### TASK INSTRUCTIONS:
Transcribe the data underneath exactly. No images belong in your version.

### DATA IN THIS EXERCISE:
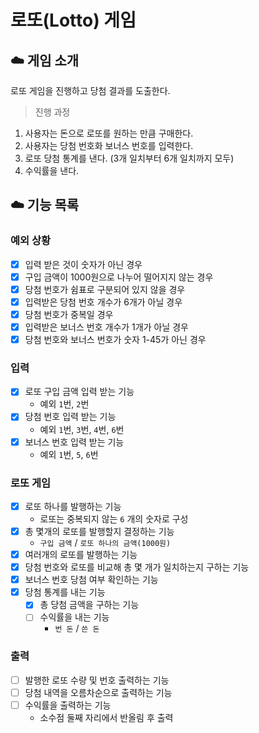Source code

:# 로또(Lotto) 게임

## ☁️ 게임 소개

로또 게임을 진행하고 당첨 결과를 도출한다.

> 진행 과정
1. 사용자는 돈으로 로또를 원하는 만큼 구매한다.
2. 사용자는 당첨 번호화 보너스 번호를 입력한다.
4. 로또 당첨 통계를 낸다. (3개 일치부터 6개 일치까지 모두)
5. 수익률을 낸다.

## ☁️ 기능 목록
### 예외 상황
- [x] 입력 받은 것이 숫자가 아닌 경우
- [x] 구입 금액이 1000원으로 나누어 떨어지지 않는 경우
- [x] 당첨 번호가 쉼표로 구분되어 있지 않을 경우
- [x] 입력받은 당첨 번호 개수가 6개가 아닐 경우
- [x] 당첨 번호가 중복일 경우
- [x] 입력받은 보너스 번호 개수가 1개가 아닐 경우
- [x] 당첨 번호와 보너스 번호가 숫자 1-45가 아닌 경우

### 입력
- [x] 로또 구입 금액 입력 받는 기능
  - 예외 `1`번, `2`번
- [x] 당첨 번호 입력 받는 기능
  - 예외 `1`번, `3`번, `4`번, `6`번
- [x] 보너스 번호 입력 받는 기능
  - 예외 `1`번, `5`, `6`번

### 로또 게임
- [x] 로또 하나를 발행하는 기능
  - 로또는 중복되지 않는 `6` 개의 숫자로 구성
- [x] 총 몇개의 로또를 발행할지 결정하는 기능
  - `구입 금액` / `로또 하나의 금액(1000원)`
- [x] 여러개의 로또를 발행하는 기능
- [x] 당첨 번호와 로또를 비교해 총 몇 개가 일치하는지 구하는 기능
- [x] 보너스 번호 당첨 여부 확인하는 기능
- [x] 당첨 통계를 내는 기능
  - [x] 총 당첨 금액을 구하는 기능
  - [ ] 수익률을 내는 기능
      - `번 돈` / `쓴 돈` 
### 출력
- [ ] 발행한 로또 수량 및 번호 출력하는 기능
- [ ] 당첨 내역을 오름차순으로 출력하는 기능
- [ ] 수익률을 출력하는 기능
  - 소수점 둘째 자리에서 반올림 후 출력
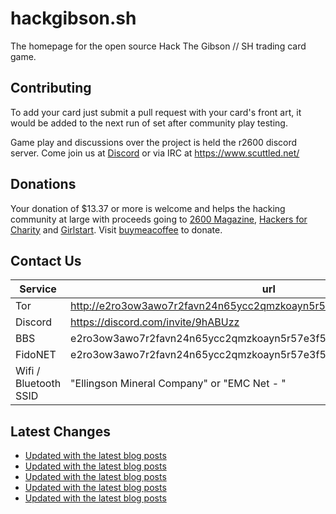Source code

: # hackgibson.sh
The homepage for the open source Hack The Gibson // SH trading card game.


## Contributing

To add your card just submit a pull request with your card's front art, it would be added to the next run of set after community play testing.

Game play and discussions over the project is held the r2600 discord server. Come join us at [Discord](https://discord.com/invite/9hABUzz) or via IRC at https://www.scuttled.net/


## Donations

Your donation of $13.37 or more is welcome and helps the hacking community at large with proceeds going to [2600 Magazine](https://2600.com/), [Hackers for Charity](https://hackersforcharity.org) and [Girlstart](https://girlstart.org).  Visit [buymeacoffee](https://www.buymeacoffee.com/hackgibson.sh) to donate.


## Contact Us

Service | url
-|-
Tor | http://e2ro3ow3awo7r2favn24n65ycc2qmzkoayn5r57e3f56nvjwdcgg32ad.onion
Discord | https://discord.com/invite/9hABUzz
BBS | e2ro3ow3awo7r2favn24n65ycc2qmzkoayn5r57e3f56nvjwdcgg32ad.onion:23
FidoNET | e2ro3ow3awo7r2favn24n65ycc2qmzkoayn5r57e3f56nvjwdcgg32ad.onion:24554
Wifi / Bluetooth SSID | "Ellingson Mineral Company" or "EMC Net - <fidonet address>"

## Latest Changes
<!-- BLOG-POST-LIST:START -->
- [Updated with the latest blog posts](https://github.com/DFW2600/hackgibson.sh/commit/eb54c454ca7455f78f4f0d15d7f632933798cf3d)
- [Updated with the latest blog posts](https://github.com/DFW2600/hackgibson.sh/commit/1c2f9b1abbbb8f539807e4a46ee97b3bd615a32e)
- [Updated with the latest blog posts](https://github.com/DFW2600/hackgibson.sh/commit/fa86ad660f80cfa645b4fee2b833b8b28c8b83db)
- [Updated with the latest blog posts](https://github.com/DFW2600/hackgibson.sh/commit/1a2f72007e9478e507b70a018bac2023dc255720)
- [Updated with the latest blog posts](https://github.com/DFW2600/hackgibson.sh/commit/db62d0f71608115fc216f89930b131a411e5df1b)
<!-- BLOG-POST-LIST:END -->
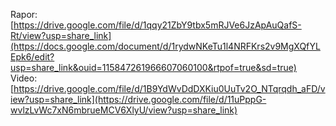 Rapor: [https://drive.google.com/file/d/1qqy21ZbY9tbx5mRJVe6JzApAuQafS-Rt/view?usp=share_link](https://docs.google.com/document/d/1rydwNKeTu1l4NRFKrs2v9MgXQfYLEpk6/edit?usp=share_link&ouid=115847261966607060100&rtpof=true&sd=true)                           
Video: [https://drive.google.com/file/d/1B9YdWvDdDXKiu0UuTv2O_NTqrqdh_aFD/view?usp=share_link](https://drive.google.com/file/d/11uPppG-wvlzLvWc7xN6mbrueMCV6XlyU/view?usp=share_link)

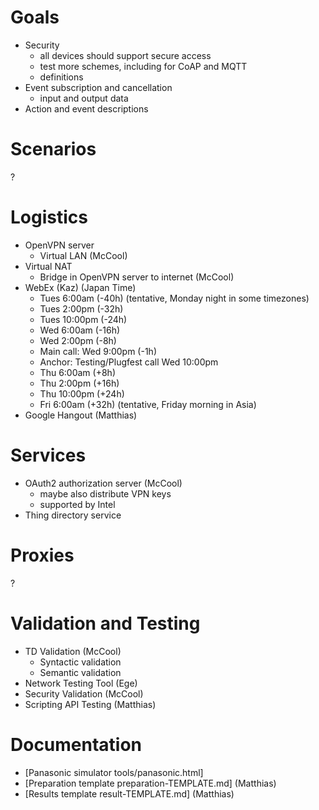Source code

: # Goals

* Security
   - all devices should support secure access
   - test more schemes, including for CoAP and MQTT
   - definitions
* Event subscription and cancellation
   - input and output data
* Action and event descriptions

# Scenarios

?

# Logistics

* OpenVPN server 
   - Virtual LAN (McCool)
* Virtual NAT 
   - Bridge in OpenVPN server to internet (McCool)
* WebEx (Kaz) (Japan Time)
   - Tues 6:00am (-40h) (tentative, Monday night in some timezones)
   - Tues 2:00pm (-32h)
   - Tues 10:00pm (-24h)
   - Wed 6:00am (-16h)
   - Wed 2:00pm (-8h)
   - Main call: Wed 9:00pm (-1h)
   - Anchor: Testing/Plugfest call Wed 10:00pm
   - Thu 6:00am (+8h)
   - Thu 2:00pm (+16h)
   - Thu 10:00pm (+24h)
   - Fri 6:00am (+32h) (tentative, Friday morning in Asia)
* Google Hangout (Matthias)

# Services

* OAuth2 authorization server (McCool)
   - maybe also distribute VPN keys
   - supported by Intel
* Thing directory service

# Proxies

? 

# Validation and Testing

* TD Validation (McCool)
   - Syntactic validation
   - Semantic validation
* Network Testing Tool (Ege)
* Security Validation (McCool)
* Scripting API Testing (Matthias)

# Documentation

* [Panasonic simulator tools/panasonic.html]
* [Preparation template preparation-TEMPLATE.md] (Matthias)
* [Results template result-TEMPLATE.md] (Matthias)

### EXERCISE ANSWER:
Source code

:# 로또(Lotto) 게임

## ☁️ 게임 소개

로또 게임을 진행하고 당첨 결과를 도출한다.

> 진행 과정
1. 사용자는 돈으로 로또를 원하는 만큼 구매한다.
2. 사용자는 당첨 번호화 보너스 번호를 입력한다.
4. 로또 당첨 통계를 낸다. (3개 일치부터 6개 일치까지 모두)
5. 수익률을 낸다.

## ☁️ 기능 목록
### 예외 상황
- [x] 입력 받은 것이 숫자가 아닌 경우
- [x] 구입 금액이 1000원으로 나누어 떨어지지 않는 경우
- [x] 당첨 번호가 쉼표로 구분되어 있지 않을 경우
- [x] 입력받은 당첨 번호 개수가 6개가 아닐 경우
- [x] 당첨 번호가 중복일 경우
- [x] 입력받은 보너스 번호 개수가 1개가 아닐 경우
- [x] 당첨 번호와 보너스 번호가 숫자 1-45가 아닌 경우

### 입력
- [x] 로또 구입 금액 입력 받는 기능
  - 예외 `1`번, `2`번
- [x] 당첨 번호 입력 받는 기능
  - 예외 `1`번, `3`번, `4`번, `6`번
- [x] 보너스 번호 입력 받는 기능
  - 예외 `1`번, `5`, `6`번

### 로또 게임
- [x] 로또 하나를 발행하는 기능
  - 로또는 중복되지 않는 `6` 개의 숫자로 구성
- [x] 총 몇개의 로또를 발행할지 결정하는 기능
  - `구입 금액` / `로또 하나의 금액(1000원)`
- [x] 여러개의 로또를 발행하는 기능
- [x] 당첨 번호와 로또를 비교해 총 몇 개가 일치하는지 구하는 기능
- [x] 보너스 번호 당첨 여부 확인하는 기능
- [x] 당첨 통계를 내는 기능
  - [x] 총 당첨 금액을 구하는 기능
  - [ ] 수익률을 내는 기능
      - `번 돈` / `쓴 돈` 
### 출력
- [ ] 발행한 로또 수량 및 번호 출력하는 기능
- [ ] 당첨 내역을 오름차순으로 출력하는 기능
- [ ] 수익률을 출력하는 기능
  - 소수점 둘째 자리에서 반올림 후 출력
Source code

: # hackgibson.sh
The homepage for the open source Hack The Gibson // SH trading card game.


## Contributing

To add your card just submit a pull request with your card's front art, it would be added to the next run of set after community play testing.

Game play and discussions over the project is held the r2600 discord server. Come join us at [Discord](https://discord.com/invite/9hABUzz) or via IRC at https://www.scuttled.net/


## Donations

Your donation of $13.37 or more is welcome and helps the hacking community at large with proceeds going to [2600 Magazine](https://2600.com/), [Hackers for Charity](https://hackersforcharity.org) and [Girlstart](https://girlstart.org).  Visit [buymeacoffee](https://www.buymeacoffee.com/hackgibson.sh) to donate.


## Contact Us

Service | url
-|-
Tor | http://e2ro3ow3awo7r2favn24n65ycc2qmzkoayn5r57e3f56nvjwdcgg32ad.onion
Discord | https://discord.com/invite/9hABUzz
BBS | e2ro3ow3awo7r2favn24n65ycc2qmzkoayn5r57e3f56nvjwdcgg32ad.onion:23
FidoNET | e2ro3ow3awo7r2favn24n65ycc2qmzkoayn5r57e3f56nvjwdcgg32ad.onion:24554
Wifi / Bluetooth SSID | "Ellingson Mineral Company" or "EMC Net - <fidonet address>"

## Latest Changes
<!-- BLOG-POST-LIST:START -->
- [Updated with the latest blog posts](https://github.com/DFW2600/hackgibson.sh/commit/eb54c454ca7455f78f4f0d15d7f632933798cf3d)
- [Updated with the latest blog posts](https://github.com/DFW2600/hackgibson.sh/commit/1c2f9b1abbbb8f539807e4a46ee97b3bd615a32e)
- [Updated with the latest blog posts](https://github.com/DFW2600/hackgibson.sh/commit/fa86ad660f80cfa645b4fee2b833b8b28c8b83db)
- [Updated with the latest blog posts](https://github.com/DFW2600/hackgibson.sh/commit/1a2f72007e9478e507b70a018bac2023dc255720)
- [Updated with the latest blog posts](https://github.com/DFW2600/hackgibson.sh/commit/db62d0f71608115fc216f89930b131a411e5df1b)
<!-- BLOG-POST-LIST:END -->
 Rapor: [https://drive.google.com/file/d/1qqy21ZbY9tbx5mRJVe6JzApAuQafS-Rt/view?usp=share_link](https://docs.google.com/document/d/1rydwNKeTu1l4NRFKrs2v9MgXQfYLEpk6/edit?usp=share_link&ouid=115847261966607060100&rtpof=true&sd=true)                           
Video: [https://drive.google.com/file/d/1B9YdWvDdDXKiu0UuTv2O_NTqrqdh_aFD/view?usp=share_link](https://drive.google.com/file/d/11uPppG-wvlzLvWc7xN6mbrueMCV6XlyU/view?usp=share_link)

Source code

: # Goals

* Security
   - all devices should support secure access
   - test more schemes, including for CoAP and MQTT
   - definitions
* Event subscription and cancellation
   - input and output data
* Action and event descriptions

# Scenarios

?

# Logistics

* OpenVPN server 
   - Virtual LAN (McCool)
* Virtual NAT 
   - Bridge in OpenVPN server to internet (McCool)
* WebEx (Kaz) (Japan Time)
   - Tues 6:00am (-40h) (tentative, Monday night in some timezones)
   - Tues 2:00pm (-32h)
   - Tues 10:00pm (-24h)
   - Wed 6:00am (-16h)
   - Wed 2:00pm (-8h)
   - Main call: Wed 9:00pm (-1h)
   - Anchor: Testing/Plugfest call Wed 10:00pm
   - Thu 6:00am (+8h)
   - Thu 2:00pm (+16h)
   - Thu 10:00pm (+24h)
   - Fri 6:00am (+32h) (tentative, Friday morning in Asia)
* Google Hangout (Matthias)

# Services

* OAuth2 authorization server (McCool)
   - maybe also distribute VPN keys
   - supported by Intel
* Thing directory service

# Proxies

? 

# Validation and Testing

* TD Validation (McCool)
   - Syntactic validation
   - Semantic validation
* Network Testing Tool (Ege)
* Security Validation (McCool)
* Scripting API Testing (Matthias)

# Documentation

* [Panasonic simulator tools/panasonic.html]
* [Preparation template preparation-TEMPLATE.md] (Matthias)
* [Results template result-TEMPLATE.md] (Matthias)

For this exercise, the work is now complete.